Is bauxite really new cargo? Or do they mean ship-operators need to be careful when switching to bauxite cargo?
And any particular reason for loading these cargoes with water? Why not dry?
"The International Maritime Organisation has codes governing how much moisture is allowed in solid bulk cargo in order to prevent liquefaction. So why does it still happen? The technical answer is that the existing guidance on stowing and shipping solid bulk cargoes is too simplistic."
My read on it was that bauxite was new as a solid bulk cargo, not that bauxite itself was a new cargo in general. I know nothing of the industry however, so I'm not sure whether this is a legitimate interpretation or not.
Ideally, is mined, then either stored somewhere dry, out of the weather, or delivered directly to the ship in a covered train/conveyor belt.

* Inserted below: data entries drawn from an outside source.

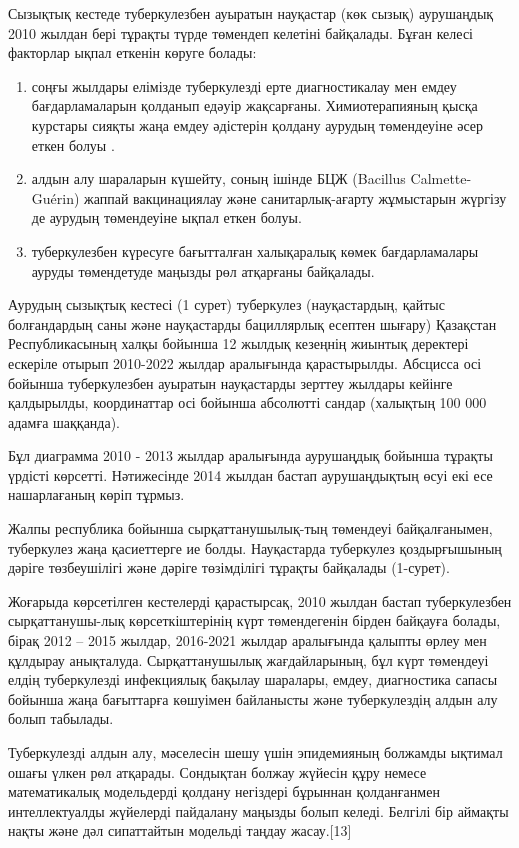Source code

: \begin{multicols}{2}

Сызықтық кестеде туберкулезбен ауыратын науқастар (көк сызық) аурушаңдық
2010 жылдан бері тұрақты түрде төмендеп келетіні байқалады. Бұған келесі
факторлар ықпал еткенін көруге болады:

\begin{enumerate}
\def\labelenumi{\arabic{enumi})}\setlength{\itemindent}{1cm}

\item
  соңғы жылдары елімізде туберкулезді ерте диагностикалау мен емдеу
  бағдарламаларын қолданып едәуір жақсарғаны. Химиотерапияның қысқа
  курстары сияқты жаңа емдеу әдістерін қолдану аурудың төмендеуіне әсер
  еткен болуы .
\item
  алдын алу шараларын күшейту, соның ішінде БЦЖ (Bacillus
  Calmette-Guérin) жаппай вакцинациялау және санитарлық-ағарту
  жұмыстарын жүргізу де аурудың төмендеуіне ықпал еткен болуы.
\item
  туберкулезбен күресуге бағытталған халықаралық көмек бағдарламалары
  ауруды төмендетуде маңызды рөл атқарғаны байқалады.
\end{enumerate}

Аурудың сызықтық кестесі (1 сурет) туберкулез (науқастардың, қайтыс
болғандардың саны және науқастарды бациллярлық есептен шығару) Қазақстан
Республикасының халқы бойынша 12 жылдық кезеңнің жиынтық деректері
ескеріле отырып 2010-2022 жылдар аралығында қарастырылды. Абсцисса осі
бойынша туберкулезбен ауыратын науқастарды зерттеу жылдары кейінге
қалдырылды, координаттар осі бойынша абсолютті сандар (халықтың 100 000
адамға шаққанда).

Бұл диаграмма 2010 - 2013 жылдар аралығында аурушаңдық бойынша тұрақты
үрдісті көрсетті. Нәтижесінде 2014 жылдан бастап аурушаңдықтың өсуі екі
есе нашарлағаның көріп тұрмыз.

Жалпы республика бойынша сырқаттанушылық-тың төмендеуі байқалғанымен,
туберкулез жаңа қасиеттерге ие болды. Науқастарда туберкулез
қоздырғышының дәріге төзбеушілігі және дәріге төзімділігі тұрақты
байқалады (1-сурет).

Жоғарыда көрсетілген кестелерді қарастырсақ, 2010 жылдан бастап
туберкулезбен сырқаттанушы-лық көрсеткіштерінің күрт төмендегенін бірден
байқауға болады, бірақ 2012 -- 2015 жылдар, 2016-2021 жылдар аралығында
қалыпты өрлеу мен құлдырау анықталуда. Сырқаттанушылық жағдайларының,
бұл күрт төмендеуі елдің туберкулезді инфекциялық бақылау шаралары,
емдеу, диагностика сапасы бойынша жаңа бағыттарға көшуімен байланысты
және туберкулездің алдын алу болып табылады.

Туберкулезді алдын алу, мәселесін шешу үшін эпидемияның болжамды ықтимал
ошағы үлкен рөл атқарады. Сондықтан болжау жүйесін құру немесе
математикалық модельдерді қолдану негіздері бұрыннан қолданғанмен
интеллектуалды жүйелерді пайдалану маңызды болып келеді. Белгілі бір
аймақты нақты және дәл сипаттайтын модельді таңдау жасау.{[}13{]}
\end{multicols}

In reality, it's usually mined, then stored in a big pile outside in the weather for weeks/months until it's loaded. It won't pass the pre-loading transportable moisture limit (TML) tests, so they falsify the results.
A cargo with a slightly high TML can appear dry on loading, but the vibration causes the moisture to migrate down to the bottom of the hold and cause the cargo at the bottom to liquify. When the ship rolls, this layer shifts, and the rest with it.
Obviously, if the TML is way too high, the whole thing turns to slurry.
Autonomous and underwater would be hard, radio doesn't travel well through water.
>The International Maritime Organisation has codes governing...
The old way of indicating "this is a link" was underlining. That seems to have largely fallen out of favor and most websites seem to use color coding these days.
https://en.wikipedia.org/wiki/Mr._Midshipman_Hornblower
"Hornblower and the Cargo of Rice"
I'm asking because it's a fictional story and the sink ships because of the wet rice expanding. It doesn't actually save the ship, though it does likely delay its demise.
https://en.wikipedia.org/wiki/Free_surface_effect
https://en.wikipedia.org/wiki/Metacentric_height
tl;dr version as I recall: keep holds either mostly full or mostly empty, make assymetric holds and tanks, and use baffles if you have no other options.
What the article talks about is 2-phase cargoes, cargoes which are expected to behave as solids but could turn to liquid under certain unpredictable conditions.
Accounting for these scenarios might involve upsetting the economics of said cargo.
Edge cases basically :D
Think of box with a grid inside it
Once the cargo is filled
The grid lines are raised (hydraulics) which compartmentize the whole cargo into blocks.
Invidual compartment will not have enough mass of material inside it to break the dividers if designed properly.
It's probably cheaper to just have baffles and vacuum the cargo out.
The status quo is cheaper still
Discussion of the original article: https://news.ycombinator.com/item?id=17884382
Not sure what led to my submission of the BBC article from 10 months ago being targeted for a re-post.
But thanks for the link to the earlier discussion!
Drying that would require a lot of area, effort, and sun, or some type of oven. Any method of making sand drier costs orders of magnitutde more than the sand itself.
the cargo containers should just vibrate the whole time to keep things in liquefied state throughout the whole trip.